As the interface between the body and the ground the foot is subject to enormous stresses and loads during normal walking and running. With the hard unyielding ground and the rotations of the leg and trunk acting on it this complex structure it’s not surprising that occasionally we have problems. Sports men and women are more prone to problems as they demand more from their feet and legs.
When, we walk the first part of the foot to hit the ground is the outside of our heel (this is why we wear this part of our shoe first); as the rest of the foot comes in contact with the ground we start to move our body weight over the foot. At this point the foot starts to pronate (the rolling and flattening of the arch) this is a normal part of the gait cycle and allows the foot to adapt to uneven surfaces and absorb shock. As the body continues to move over the foot the foot starts to supernate, the arch starts to rise and the foot becomes more of a rigid lever enabling us to pivot over the foot (or push off) so we can take our next step, and so the cycle continues. We take an average of 2500 steps a day which means we walk about 3000 miles a year. It is not difficult to imagine that small changes in the gait cycle could have a significant impact on the whole system. If for example there is excessive pronation or flattening of the arch during the gait cycle, then we may be trying to pivot (push off) a foot that is a mobile adaptor rather than a rigid lever. Not only would this be less effective at moving us forward and therefore require more effort, but it may also have an impact on the structure doing the moving, i.e. the feet and legs. Excessive pronation can lead to many foot and leg conditions including, plantar fasciitis, tendonitis, shin splints, patello femoral problems and capsulitus to name a few. There may well be more remote symptoms including back pain and even tempro mandibular joint problems (jaw pain). Equally if there is excessive supernation and the foot is a rigid lever when it should be a mobile adaptor then the feet will be poor shock absorbers and this may also lead to problems like ankle sprains, Morton’s neuroma, stress fractures and knee problems, once again to name a few.

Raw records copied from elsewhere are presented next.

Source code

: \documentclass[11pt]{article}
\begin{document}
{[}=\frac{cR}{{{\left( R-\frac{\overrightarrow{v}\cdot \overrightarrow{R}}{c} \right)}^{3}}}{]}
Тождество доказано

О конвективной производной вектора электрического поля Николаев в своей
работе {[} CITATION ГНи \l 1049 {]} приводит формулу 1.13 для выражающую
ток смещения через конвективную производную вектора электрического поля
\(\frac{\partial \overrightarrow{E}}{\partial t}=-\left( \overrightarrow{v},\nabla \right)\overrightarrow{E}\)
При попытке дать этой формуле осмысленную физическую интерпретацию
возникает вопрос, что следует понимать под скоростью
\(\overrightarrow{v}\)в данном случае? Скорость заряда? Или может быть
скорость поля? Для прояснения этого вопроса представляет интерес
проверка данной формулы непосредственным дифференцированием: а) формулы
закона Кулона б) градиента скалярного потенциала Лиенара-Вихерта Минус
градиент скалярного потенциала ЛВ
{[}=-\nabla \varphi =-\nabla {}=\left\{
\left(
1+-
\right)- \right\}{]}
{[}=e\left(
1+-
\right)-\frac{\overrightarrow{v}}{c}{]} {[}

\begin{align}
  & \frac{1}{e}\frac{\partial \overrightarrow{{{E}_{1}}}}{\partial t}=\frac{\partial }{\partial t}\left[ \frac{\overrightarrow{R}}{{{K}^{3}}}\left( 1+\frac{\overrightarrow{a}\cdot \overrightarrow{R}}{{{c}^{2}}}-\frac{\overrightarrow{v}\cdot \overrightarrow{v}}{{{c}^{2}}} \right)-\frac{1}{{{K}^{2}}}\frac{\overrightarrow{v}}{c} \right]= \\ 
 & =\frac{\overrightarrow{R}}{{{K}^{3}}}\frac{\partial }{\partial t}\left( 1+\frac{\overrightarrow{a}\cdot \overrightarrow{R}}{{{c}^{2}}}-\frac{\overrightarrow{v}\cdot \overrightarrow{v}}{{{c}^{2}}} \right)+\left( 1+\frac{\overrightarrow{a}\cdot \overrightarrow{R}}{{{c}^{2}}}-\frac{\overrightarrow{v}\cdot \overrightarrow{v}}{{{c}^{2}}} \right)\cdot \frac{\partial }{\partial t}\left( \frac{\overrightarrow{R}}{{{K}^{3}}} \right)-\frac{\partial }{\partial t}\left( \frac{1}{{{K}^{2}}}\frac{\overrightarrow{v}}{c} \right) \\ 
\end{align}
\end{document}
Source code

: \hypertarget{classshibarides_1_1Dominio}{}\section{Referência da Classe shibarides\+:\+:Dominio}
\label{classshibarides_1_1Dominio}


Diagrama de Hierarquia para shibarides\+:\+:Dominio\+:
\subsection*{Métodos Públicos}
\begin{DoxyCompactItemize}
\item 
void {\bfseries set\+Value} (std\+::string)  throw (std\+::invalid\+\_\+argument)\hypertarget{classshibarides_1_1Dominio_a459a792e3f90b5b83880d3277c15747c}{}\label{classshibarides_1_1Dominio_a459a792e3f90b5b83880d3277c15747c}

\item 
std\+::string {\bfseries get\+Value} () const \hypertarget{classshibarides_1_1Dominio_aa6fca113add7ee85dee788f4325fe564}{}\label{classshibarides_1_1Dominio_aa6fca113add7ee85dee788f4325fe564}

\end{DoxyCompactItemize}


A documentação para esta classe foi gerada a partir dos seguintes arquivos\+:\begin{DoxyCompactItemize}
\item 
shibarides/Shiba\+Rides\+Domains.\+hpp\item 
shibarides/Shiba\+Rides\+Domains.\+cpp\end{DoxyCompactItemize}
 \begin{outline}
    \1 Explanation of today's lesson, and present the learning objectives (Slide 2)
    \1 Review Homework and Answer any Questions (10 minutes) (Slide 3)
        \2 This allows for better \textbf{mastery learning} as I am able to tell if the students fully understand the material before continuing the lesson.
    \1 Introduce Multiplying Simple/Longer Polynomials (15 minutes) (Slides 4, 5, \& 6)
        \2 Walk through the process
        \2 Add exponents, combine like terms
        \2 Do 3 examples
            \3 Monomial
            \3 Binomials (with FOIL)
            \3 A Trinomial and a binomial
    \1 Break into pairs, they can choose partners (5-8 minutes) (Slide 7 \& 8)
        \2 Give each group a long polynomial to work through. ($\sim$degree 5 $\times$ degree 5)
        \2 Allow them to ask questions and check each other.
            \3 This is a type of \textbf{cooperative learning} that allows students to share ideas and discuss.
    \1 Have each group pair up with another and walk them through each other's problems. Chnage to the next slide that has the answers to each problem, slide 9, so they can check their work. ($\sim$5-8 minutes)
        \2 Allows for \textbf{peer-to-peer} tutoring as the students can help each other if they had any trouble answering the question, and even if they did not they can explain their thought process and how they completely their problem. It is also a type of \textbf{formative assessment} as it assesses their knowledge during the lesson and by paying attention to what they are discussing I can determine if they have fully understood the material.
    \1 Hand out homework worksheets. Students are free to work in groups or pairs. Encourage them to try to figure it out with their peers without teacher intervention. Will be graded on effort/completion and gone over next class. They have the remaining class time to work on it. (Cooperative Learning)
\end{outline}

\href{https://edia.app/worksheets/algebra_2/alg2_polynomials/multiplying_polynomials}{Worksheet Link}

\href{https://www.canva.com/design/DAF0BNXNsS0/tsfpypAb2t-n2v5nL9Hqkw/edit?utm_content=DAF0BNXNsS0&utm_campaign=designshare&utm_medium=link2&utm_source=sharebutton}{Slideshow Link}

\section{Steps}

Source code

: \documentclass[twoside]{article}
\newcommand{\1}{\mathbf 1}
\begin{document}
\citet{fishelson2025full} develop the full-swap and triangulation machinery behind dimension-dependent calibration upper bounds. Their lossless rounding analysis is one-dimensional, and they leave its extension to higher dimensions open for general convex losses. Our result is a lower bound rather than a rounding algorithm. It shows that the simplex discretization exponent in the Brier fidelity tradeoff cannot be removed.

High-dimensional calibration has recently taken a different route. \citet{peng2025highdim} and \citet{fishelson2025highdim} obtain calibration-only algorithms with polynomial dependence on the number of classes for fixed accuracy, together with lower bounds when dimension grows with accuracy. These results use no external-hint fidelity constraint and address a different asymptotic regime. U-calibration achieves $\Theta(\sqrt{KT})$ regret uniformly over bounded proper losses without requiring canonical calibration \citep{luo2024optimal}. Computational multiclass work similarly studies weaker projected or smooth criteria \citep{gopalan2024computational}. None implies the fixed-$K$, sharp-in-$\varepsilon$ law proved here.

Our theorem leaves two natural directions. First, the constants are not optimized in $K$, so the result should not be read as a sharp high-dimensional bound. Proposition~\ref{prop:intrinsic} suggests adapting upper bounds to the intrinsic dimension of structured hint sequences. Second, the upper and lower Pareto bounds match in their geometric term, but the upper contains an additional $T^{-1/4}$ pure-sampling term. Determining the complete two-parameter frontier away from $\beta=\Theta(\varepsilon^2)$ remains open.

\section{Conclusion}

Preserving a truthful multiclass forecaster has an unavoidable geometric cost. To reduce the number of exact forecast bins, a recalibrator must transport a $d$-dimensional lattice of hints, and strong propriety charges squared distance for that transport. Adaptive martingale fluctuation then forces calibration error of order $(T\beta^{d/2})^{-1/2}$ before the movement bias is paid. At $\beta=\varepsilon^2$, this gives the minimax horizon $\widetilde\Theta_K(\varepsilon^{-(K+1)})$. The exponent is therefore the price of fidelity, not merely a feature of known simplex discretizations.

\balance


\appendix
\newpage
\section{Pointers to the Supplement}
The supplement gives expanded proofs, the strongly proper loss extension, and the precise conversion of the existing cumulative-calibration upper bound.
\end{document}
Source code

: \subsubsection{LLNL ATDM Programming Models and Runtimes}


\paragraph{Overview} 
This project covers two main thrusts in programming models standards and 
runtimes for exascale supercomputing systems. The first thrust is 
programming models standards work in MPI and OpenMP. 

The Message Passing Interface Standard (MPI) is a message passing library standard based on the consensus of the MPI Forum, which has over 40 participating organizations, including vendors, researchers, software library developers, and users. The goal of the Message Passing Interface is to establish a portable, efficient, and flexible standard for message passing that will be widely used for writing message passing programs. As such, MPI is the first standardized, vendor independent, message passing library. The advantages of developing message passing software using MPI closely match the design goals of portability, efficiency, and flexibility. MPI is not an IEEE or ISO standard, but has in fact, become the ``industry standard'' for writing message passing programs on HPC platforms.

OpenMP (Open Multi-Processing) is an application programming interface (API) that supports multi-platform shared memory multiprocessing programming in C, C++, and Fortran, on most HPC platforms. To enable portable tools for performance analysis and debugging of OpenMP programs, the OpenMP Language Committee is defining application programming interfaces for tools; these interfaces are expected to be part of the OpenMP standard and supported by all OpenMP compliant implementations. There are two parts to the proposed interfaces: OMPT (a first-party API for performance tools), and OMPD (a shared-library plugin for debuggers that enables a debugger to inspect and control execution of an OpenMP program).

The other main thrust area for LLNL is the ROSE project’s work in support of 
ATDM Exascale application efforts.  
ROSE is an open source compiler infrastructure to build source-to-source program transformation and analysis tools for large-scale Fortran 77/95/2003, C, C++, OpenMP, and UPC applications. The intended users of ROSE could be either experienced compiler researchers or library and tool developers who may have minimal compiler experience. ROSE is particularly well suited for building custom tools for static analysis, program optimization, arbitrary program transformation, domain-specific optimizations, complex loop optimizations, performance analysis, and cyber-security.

Even callous and corns can often be traced back to underlying biomechanical problems causing increased pressure and or friction on a certain part of the foot.

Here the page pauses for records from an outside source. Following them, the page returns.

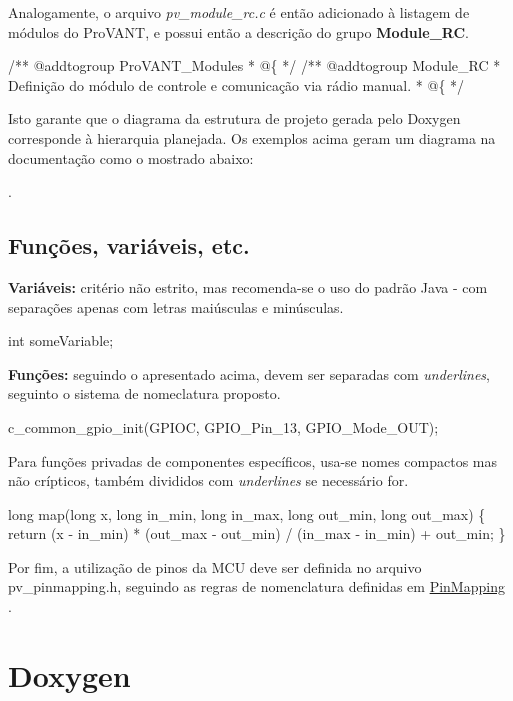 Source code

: Analogamente, o arquivo {\itshape pv\-\_\-module\-\_\-rc.\-c} é então adicionado à listagem de módulos do Pro\-V\-A\-N\-T, e possui então a descrição do grupo {\bfseries Module\-\_\-\-R\-C}.


\begin{DoxyCode}
\textcolor{comment}{/** @addtogroup ProVANT\_Modules}
\textcolor{comment}{  * @\{}
\textcolor{comment}{  */}
\textcolor{comment}{}
\textcolor{comment}{/** @addtogroup Module\_RC}
\textcolor{comment}{  * Definição do módulo de controle e comunicação via rádio manual.}
\textcolor{comment}{  * @\{}
\textcolor{comment}{  */}
\end{DoxyCode}


Isto garante que o diagrama da estrutura de projeto gerada pelo Doxygen corresponde à hierarquia planejada. Os exemplos acima geram um diagrama na documentação como o mostrado abaixo\-:

.\hypertarget{page_naming_page_naming_subsec_codenaming}{}\subsection{Funções, variáveis, etc.}\label{page_naming_page_naming_subsec_codenaming}
{\bfseries Variáveis\-:} critério não estrito, mas recomenda-\/se o uso do padrão Java -\/ com separações apenas com letras maiúsculas e minúsculas.


\begin{DoxyCode}
\textcolor{keywordtype}{int} someVariable; 
\end{DoxyCode}


{\bfseries Funções\-:} seguindo o apresentado acima, devem ser separadas com {\itshape underlines}, seguinto o sistema de nomeclatura proposto.


\begin{DoxyCode}
c\_common\_gpio\_init(GPIOC, GPIO\_Pin\_13, GPIO\_Mode\_OUT); 
\end{DoxyCode}
 Para funções privadas de componentes específicos, usa-\/se nomes compactos mas não crípticos, também divididos com {\itshape underlines} se necessário for. 
\begin{DoxyCode}
\textcolor{keywordtype}{long} map(\textcolor{keywordtype}{long} x, \textcolor{keywordtype}{long} in\_min, \textcolor{keywordtype}{long} in\_max, \textcolor{keywordtype}{long} out\_min, \textcolor{keywordtype}{long} out\_max) \{
    \textcolor{keywordflow}{return} (x - in\_min) * (out\_max - out\_min) / (in\_max - in\_min) + out\_min;
\} 
\end{DoxyCode}


Por fim, a utilização de pinos da M\-C\-U deve ser definida no arquivo {\ttfamily pv\-\_\-pinmapping.\-h}, seguindo as regras de nomenclatura definidas em \hyperlink{}{Pin\-Mapping } .\hypertarget{page_naming_page_naming_sec_doxygen}{}\section{Doxygen}\label{page_naming_page_naming_sec_doxygen}
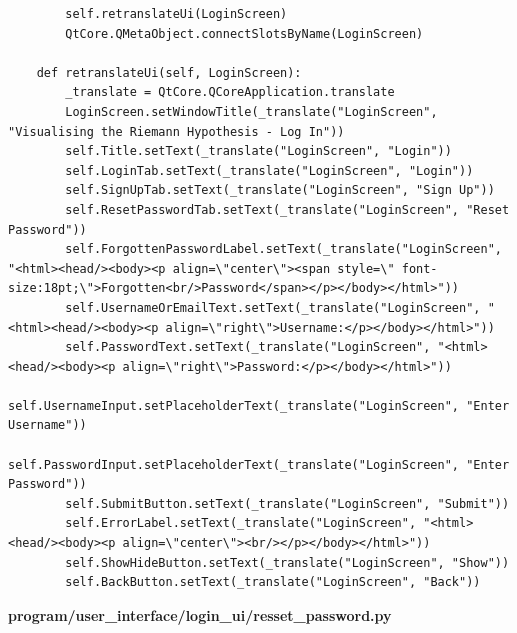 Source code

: \documentclass{article}
\begin{document}
\begin{lstlisting}
        self.retranslateUi(LoginScreen)
        QtCore.QMetaObject.connectSlotsByName(LoginScreen)

    def retranslateUi(self, LoginScreen):
        _translate = QtCore.QCoreApplication.translate
        LoginScreen.setWindowTitle(_translate("LoginScreen", "Visualising the Riemann Hypothesis - Log In"))
        self.Title.setText(_translate("LoginScreen", "Login"))
        self.LoginTab.setText(_translate("LoginScreen", "Login"))
        self.SignUpTab.setText(_translate("LoginScreen", "Sign Up"))
        self.ResetPasswordTab.setText(_translate("LoginScreen", "Reset Password"))
        self.ForgottenPasswordLabel.setText(_translate("LoginScreen", "<html><head/><body><p align=\"center\"><span style=\" font-size:18pt;\">Forgotten<br/>Password</span></p></body></html>"))
        self.UsernameOrEmailText.setText(_translate("LoginScreen", "<html><head/><body><p align=\"right\">Username:</p></body></html>"))
        self.PasswordText.setText(_translate("LoginScreen", "<html><head/><body><p align=\"right\">Password:</p></body></html>"))
        self.UsernameInput.setPlaceholderText(_translate("LoginScreen", "Enter Username"))
        self.PasswordInput.setPlaceholderText(_translate("LoginScreen", "Enter Password"))
        self.SubmitButton.setText(_translate("LoginScreen", "Submit"))
        self.ErrorLabel.setText(_translate("LoginScreen", "<html><head/><body><p align=\"center\"><br/></p></body></html>"))
        self.ShowHideButton.setText(_translate("LoginScreen", "Show"))
        self.BackButton.setText(_translate("LoginScreen", "Back"))
\end{lstlisting}


\textbf{program/user\_interface/login\_ui/resset\_password.py}
\end{document}

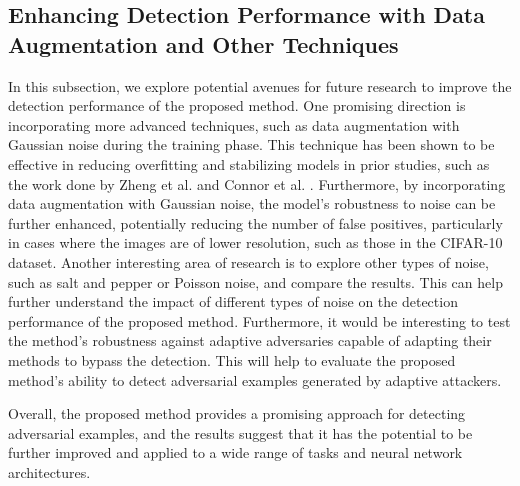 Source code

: \subsection{Enhancing Detection Performance with Data Augmentation and Other Techniques}

In this subsection, we explore potential avenues for future research to improve
the detection performance of the proposed method. One promising direction is
incorporating more advanced techniques, such as data augmentation with Gaussian
noise during the training phase. This technique has been shown to be effective
in reducing overfitting and stabilizing models in prior studies, such as the
work done by Zheng et al. \cite{zheng_improving_2016} and Connor et al.
\cite{connor_survey_augmentation_2019}. Furthermore, by incorporating data
augmentation with Gaussian noise, the model's robustness to noise can be further
enhanced, potentially reducing the number of false positives, particularly in
cases where the images are of lower resolution, such as those in the CIFAR-10
dataset. Another interesting area of research is to explore other types of
noise, such as salt and pepper or Poisson noise, and compare the results. This
can help further understand the impact of different types of noise on the
detection performance of the proposed method. Furthermore, it would be
interesting to test the method's robustness against adaptive adversaries capable
of adapting their methods to bypass the detection. This will help to evaluate
the proposed method's ability to detect adversarial examples generated by
adaptive attackers.

Overall, the proposed method provides a promising approach for detecting
adversarial examples, and the results suggest that it has the potential to be
further improved and applied to a wide range of tasks and neural network
architectures.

Part of the role of a podiatrist is to assess the patient’s biomechanical problems when appropriate. This usually takes the form of a biomechanical assessment. The patient is examined to see how everything lines up, feet, legs, knees, and the rest of the body, lines may be drawn on the legs and feet and ranges of joint motion measured. Weakness or tightness of associated muscles will be noted. The gait may be observed and foot ware examined. From this the podiatrist can then make a diagnosis and prescribe the appropriate care often in the form of a custom made orthotic which fits in the shoe, this reduces excessive pronation or supernation and helps to align the legs and feet. Muscle stretching or strengthening may also be required. Often direct treatment to the injury or problem could be needed in the form of manipulation, strapping or laser treatment to the area. This type of treatment can not only resolve the presenting problem but also improve the way an individual walks or runs helping them to go faster or longer and preventing further injuries. Over the years I have treated many sports men and women from ramblers and power walkers, junior tri athletes, to professional footballers and marathon runners.